__Problem statement__: Go through the data and copy each line that holds "второе".

★ ★ ★ ★

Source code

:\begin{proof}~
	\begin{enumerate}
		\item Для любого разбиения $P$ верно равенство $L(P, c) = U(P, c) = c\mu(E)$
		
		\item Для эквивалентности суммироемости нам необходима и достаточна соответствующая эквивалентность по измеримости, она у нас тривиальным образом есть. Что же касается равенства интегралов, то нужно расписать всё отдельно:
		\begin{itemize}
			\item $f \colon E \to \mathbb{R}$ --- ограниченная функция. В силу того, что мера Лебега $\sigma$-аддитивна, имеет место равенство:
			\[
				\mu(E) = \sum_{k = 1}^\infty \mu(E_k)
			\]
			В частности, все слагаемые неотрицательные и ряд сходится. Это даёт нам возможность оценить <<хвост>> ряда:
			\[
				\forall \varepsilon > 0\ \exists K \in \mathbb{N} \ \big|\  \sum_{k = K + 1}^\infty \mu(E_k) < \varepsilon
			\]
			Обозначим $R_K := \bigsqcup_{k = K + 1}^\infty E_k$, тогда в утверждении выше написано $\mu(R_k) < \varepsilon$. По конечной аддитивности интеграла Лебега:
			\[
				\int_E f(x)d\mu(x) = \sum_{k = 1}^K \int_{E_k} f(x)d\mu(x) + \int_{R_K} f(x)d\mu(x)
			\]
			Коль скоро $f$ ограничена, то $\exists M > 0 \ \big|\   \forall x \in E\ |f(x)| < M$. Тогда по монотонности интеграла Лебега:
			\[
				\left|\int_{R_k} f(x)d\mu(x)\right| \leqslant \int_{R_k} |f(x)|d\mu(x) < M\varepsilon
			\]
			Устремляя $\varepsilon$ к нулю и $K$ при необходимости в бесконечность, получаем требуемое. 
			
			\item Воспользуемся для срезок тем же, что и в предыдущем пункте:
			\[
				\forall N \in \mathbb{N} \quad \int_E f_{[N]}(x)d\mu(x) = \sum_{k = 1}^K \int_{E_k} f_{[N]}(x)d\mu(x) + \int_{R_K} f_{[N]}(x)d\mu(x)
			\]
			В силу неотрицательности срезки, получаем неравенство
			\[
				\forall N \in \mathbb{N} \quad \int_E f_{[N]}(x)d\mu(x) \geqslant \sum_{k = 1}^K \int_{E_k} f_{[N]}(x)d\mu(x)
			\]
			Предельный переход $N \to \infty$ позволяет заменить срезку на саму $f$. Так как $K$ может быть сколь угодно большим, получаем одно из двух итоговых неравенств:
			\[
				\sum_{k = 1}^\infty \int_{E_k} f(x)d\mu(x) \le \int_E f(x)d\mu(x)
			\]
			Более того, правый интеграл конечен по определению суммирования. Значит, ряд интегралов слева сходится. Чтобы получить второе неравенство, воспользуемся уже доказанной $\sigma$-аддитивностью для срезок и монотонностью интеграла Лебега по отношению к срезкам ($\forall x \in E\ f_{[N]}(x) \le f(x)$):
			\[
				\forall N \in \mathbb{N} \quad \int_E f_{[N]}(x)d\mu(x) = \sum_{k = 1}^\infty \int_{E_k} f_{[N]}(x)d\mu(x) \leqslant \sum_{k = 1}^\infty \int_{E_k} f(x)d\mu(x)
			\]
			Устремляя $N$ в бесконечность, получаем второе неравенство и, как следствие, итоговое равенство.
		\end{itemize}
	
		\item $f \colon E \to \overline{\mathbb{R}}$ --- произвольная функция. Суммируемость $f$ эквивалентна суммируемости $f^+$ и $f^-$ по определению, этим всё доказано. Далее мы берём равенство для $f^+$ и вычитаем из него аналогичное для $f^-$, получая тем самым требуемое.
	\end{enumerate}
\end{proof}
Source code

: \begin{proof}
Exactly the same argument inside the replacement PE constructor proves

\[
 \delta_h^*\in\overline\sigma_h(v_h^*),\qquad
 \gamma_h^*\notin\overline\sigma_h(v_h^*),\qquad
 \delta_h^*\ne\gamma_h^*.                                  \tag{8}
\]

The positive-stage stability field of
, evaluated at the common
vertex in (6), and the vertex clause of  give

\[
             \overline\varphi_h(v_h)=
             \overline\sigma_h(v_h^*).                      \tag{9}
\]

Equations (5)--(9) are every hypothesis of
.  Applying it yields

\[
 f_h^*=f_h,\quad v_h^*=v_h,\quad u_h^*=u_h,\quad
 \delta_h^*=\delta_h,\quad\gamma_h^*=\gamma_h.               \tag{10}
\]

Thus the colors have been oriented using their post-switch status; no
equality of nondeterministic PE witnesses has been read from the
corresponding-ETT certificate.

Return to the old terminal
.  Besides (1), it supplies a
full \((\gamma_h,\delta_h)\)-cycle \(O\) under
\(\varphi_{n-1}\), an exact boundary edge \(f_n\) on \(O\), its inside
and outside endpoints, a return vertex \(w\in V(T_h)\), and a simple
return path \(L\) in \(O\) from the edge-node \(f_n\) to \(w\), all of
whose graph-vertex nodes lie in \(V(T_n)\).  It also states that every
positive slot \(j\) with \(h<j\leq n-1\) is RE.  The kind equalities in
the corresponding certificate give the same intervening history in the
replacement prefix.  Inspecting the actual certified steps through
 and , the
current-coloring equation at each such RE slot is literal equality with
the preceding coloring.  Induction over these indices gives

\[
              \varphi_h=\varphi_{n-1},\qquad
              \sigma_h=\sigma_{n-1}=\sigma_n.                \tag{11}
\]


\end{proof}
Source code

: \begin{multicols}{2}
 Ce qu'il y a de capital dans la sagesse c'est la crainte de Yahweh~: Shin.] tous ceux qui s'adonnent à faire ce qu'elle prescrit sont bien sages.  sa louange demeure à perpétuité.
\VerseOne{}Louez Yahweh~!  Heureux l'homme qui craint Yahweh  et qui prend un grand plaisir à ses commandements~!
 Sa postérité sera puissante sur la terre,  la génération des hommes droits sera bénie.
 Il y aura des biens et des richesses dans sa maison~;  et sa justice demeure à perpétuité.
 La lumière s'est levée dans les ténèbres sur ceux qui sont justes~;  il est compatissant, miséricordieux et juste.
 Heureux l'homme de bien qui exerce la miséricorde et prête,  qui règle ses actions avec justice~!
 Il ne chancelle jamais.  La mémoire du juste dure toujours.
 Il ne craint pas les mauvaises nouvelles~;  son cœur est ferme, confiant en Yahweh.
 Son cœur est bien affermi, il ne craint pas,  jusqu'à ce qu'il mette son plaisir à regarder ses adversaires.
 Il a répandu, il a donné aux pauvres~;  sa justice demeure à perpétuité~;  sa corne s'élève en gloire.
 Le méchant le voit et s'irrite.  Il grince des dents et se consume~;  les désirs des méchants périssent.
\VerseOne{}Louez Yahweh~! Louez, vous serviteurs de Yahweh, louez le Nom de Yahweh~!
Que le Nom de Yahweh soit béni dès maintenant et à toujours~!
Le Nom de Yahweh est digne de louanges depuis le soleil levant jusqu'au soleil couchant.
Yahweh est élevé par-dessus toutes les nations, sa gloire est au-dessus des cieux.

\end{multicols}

★ ★ ★ ★

__Answer to this exercise__:
			Более того, правый интеграл конечен по определению суммирования. Значит, ряд интегралов слева сходится. Чтобы получить второе неравенство, воспользуемся уже доказанной $\sigma$-аддитивностью для срезок и монотонностью интеграла Лебега по отношению к срезкам ($\forall x \in E\ f_{[N]}(x) \le f(x)$):
			Устремляя $N$ в бесконечность, получаем второе неравенство и, как следствие, итоговое равенство.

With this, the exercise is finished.